→ What you should do
Every entry below must be repeated exactly; skip the pictures.

→ Input
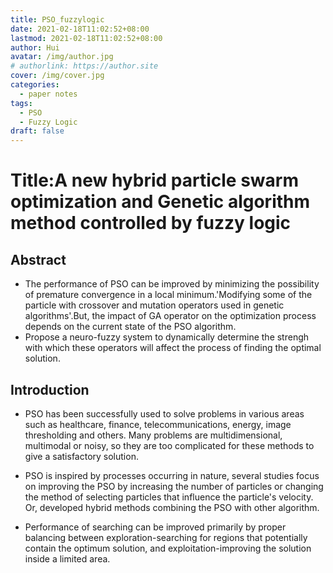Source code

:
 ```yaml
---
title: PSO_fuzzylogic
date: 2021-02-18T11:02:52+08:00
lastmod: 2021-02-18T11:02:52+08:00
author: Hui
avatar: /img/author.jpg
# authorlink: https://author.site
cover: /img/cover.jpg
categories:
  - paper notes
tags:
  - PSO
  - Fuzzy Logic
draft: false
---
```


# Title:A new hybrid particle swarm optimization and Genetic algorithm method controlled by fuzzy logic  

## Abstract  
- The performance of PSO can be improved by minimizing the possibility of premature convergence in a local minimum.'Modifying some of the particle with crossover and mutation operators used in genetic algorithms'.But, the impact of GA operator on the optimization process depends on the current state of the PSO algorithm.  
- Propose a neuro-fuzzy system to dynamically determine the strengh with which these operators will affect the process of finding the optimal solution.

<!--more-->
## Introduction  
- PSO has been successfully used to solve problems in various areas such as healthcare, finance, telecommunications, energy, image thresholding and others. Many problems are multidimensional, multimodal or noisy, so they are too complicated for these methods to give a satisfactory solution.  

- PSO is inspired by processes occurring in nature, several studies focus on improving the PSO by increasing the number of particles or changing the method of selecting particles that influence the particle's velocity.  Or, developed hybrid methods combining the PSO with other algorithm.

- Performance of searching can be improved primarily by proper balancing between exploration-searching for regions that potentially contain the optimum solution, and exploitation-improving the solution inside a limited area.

→ Answer box
Source code

:
 ```yaml
---
title: PSO_fuzzylogic
date: 2021-02-18T11:02:52+08:00
lastmod: 2021-02-18T11:02:52+08:00
author: Hui
avatar: /img/author.jpg
# authorlink: https://author.site
cover: /img/cover.jpg
categories:
  - paper notes
tags:
  - PSO
  - Fuzzy Logic
draft: false
---
```


# Title:A new hybrid particle swarm optimization and Genetic algorithm method controlled by fuzzy logic  

## Abstract  
- The performance of PSO can be improved by minimizing the possibility of premature convergence in a local minimum.'Modifying some of the particle with crossover and mutation operators used in genetic algorithms'.But, the impact of GA operator on the optimization process depends on the current state of the PSO algorithm.  
- Propose a neuro-fuzzy system to dynamically determine the strengh with which these operators will affect the process of finding the optimal solution.

<!--more-->
## Introduction  
- PSO has been successfully used to solve problems in various areas such as healthcare, finance, telecommunications, energy, image thresholding and others. Many problems are multidimensional, multimodal or noisy, so they are too complicated for these methods to give a satisfactory solution.  

- PSO is inspired by processes occurring in nature, several studies focus on improving the PSO by increasing the number of particles or changing the method of selecting particles that influence the particle's velocity.  Or, developed hybrid methods combining the PSO with other algorithm.

- Performance of searching can be improved primarily by proper balancing between exploration-searching for regions that potentially contain the optimum solution, and exploitation-improving the solution inside a limited area.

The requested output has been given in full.